The following aggregate number of shares of common stock were sold to the Company’s owners of more than 10% of our common stock, directors, or executive officers during the February 2021 underwritten public offering:

    

Number of

Aggregate

Shares of

Purchase

    

Common Stock

    

Price

Owners of More Than 10% of Our Common Stock

OrbiMed Advisors LLC (1)

1,285,714

$

4,499,999

Board of Directors

Richard A. Miller, M.D.

100,000

350,000

(1)Peter Thompson, M.D., a member of our Board of Directors since November 2014, is a Member of OrbiMed Advisors, LLC.

As more fully described in Note 5, the Company holds a 49.7% ownership in Angel Pharmaceuticals and, in connection with intellectual property licensing agreements between the Company and Angel Pharmaceuticals, the Company provides operational support and clinical drug supplies to Angel Pharmaceuticals. Third-party and internal personnel costs incurred by the Company are billed to Angel Pharmaceuticals in the period incurred and recorded as an offset to expenses. During the years ended December 31, 2022 and 2021, the Company billed Angel for approximately $0.1 million and $0.2 million in internal personnel costs, respectively, and $1.3 million and $1.6 million in third-party costs, respectively. Of the third-party costs billed to Angel in the years ending December 31, 2022 and 2021, approximately $0.5 million and $0.6 million, respectively, were associated with clinical drug supply manufactured and expensed in prior years. The remaining $0.8 million and $1.0 million in third-party costs were primarily associated with

clinical drug supply passthrough costs incurred during the years ended December 31, 2022 and 2021, respectively, and did not have an impact on the Company’s consolidated statements of operations.

In addition to the provision of clinical supplies to Angel Pharmaceuticals, Angel Pharmaceuticals may provide clinical supplies to the Company on an as needed basis. These supplies are recorded as research and development expense. During the year ended December 31, 2022, Angel Pharmaceuticals billed the Company for approximately $0.2 million in third-party costs associated with clinical drug supply provided to the Company.

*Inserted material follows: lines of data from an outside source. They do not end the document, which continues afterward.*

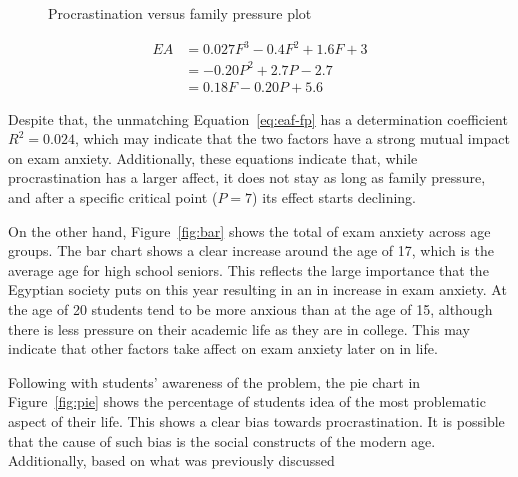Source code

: \documentclass[12pt]{report}
\begin{document}
\begin{multicols}{2}
\begin{figure}[H]
    \caption{Procrastination versus family pressure plot}
    \label{fig:procrastination-family}
\end{figure}

\begin{align}
    \label{eq:eaf-f}
    EA &= 0.027 F^3 - 0.4 F^2 + 1.6 F + 3\\
       \label{eq:eaf-p}
       &= -0.20 P^2 + 2.7 P - 2.7\\
       \label{eq:eaf-fp}
       &= 0.18 F - 0.20 P + 5.6
\end{align}

Despite that, the unmatching Equation~\ref{eq:eaf-fp} has a determination
coefficient $R^2 = 0.024$, which may indicate that the two factors have a strong
mutual impact on exam anxiety. Additionally, these equations indicate that,
while procrastination has a larger affect, it does not stay as long as family
pressure, and after a specific critical point ($P=7$) its effect starts
declining.

On the other hand, Figure~\ref{fig:bar} shows the total of exam anxiety across
age groups. The bar chart shows a clear increase around the age of 17, which is
the average age for high school seniors. This reflects the large importance that
the Egyptian society puts on this year resulting in an in increase in exam
anxiety. At the age of 20 students tend to be more anxious than at the age of
15, although there is less pressure on their academic life as they are in
college. This may indicate that other factors take affect on exam anxiety later
on in life.

Following with students' awareness of the problem, the pie chart in
Figure~\ref{fig:pie} shows the percentage of students idea of the most
problematic aspect of their life. This shows a clear bias towards
procrastination. It is possible that the cause of such bias is the social
constructs of the modern age. Additionally, based on what was previously
discussed


\end{multicols}
\end{document}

In August 2021, the Company entered into an agreement to sublease 7,585 square feet of its office and laboratory space in Burlingame, California to Angel Pharmaceuticals. Pursuant to the sublease, rent is due monthly and is subject to scheduled annual increases and Angel Pharmaceuticals is responsible for certain operating expenses and taxes throughout the life of the sublease. The sublease will expire in February 2023 and Angel Pharmaceuticals has no option to extend the sublease term. Sublease income is recognized on a straight-line basis as other income in our consolidated statements of operations. For the years ended December 31, 2022 and 2021, the Company recognized $0.6 million and $0.2 million of sublease income, respectively.

In July 2021, Linda S. Grais, M.D., J.D., a member of the Company’s Board of Directors, was appointed as a non-executive member of the Board of Directors of ICON plc (“ICON”), effective upon completion of ICON’s acquisition of PRA Health Sciences, Inc. ICON is a clinical research organization and provides services to support the Company’s clinical trials. During the years ended December 31, 2022 and 2021, the Company recorded approximately $429,000 and $246,000, respectively, in clinical trial expenses under its agreements with ICON.